Brief: Filter the entries for the string "unitary". Copy each line that has it.

Records excerpted from a collection:
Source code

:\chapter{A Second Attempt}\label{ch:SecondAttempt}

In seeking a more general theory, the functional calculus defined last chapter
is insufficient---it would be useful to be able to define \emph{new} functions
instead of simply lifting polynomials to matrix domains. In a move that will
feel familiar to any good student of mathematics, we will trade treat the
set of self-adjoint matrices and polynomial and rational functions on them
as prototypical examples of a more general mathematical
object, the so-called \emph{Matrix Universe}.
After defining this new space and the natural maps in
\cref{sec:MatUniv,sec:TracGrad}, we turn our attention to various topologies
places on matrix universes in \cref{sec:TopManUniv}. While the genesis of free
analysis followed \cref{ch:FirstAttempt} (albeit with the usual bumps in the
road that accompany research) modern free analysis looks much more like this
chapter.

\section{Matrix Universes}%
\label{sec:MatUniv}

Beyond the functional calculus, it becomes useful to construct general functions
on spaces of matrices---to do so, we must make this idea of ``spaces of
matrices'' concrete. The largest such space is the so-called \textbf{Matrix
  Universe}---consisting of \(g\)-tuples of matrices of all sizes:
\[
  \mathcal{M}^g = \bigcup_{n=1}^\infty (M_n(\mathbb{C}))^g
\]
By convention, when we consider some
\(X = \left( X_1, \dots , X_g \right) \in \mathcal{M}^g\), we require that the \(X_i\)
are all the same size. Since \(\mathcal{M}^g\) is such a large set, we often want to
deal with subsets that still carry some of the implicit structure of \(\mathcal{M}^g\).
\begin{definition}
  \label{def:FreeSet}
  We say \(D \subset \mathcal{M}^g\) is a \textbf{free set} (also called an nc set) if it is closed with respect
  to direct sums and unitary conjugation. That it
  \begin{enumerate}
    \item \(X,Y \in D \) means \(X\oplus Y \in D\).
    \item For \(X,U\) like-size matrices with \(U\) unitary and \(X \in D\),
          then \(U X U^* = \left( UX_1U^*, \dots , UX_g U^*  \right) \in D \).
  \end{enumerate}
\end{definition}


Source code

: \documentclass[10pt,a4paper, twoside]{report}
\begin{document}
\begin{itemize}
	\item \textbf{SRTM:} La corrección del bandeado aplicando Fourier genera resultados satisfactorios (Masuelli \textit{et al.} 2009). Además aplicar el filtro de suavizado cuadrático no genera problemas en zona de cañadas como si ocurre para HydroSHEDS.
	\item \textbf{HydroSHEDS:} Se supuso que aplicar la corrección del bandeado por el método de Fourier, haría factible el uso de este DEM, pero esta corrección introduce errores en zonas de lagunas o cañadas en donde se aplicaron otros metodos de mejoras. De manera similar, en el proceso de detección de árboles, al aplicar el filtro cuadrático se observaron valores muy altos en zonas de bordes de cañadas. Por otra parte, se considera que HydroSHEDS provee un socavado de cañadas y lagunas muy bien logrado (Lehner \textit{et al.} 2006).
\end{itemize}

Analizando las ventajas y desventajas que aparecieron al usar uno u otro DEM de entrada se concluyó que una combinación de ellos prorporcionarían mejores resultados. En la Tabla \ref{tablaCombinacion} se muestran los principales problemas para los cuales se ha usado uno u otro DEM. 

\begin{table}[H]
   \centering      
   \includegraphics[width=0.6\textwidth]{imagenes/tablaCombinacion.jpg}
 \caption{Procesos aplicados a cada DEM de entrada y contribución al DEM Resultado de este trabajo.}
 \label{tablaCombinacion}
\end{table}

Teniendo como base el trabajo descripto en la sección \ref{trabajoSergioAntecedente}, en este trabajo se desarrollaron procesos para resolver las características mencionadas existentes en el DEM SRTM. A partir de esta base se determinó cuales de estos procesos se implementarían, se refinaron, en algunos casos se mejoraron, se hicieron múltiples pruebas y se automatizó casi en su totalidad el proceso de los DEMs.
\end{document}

Exercise solution:
  to direct sums and unitary conjugation. That it
    \item For \(X,U\) like-size matrices with \(U\) unitary and \(X \in D\),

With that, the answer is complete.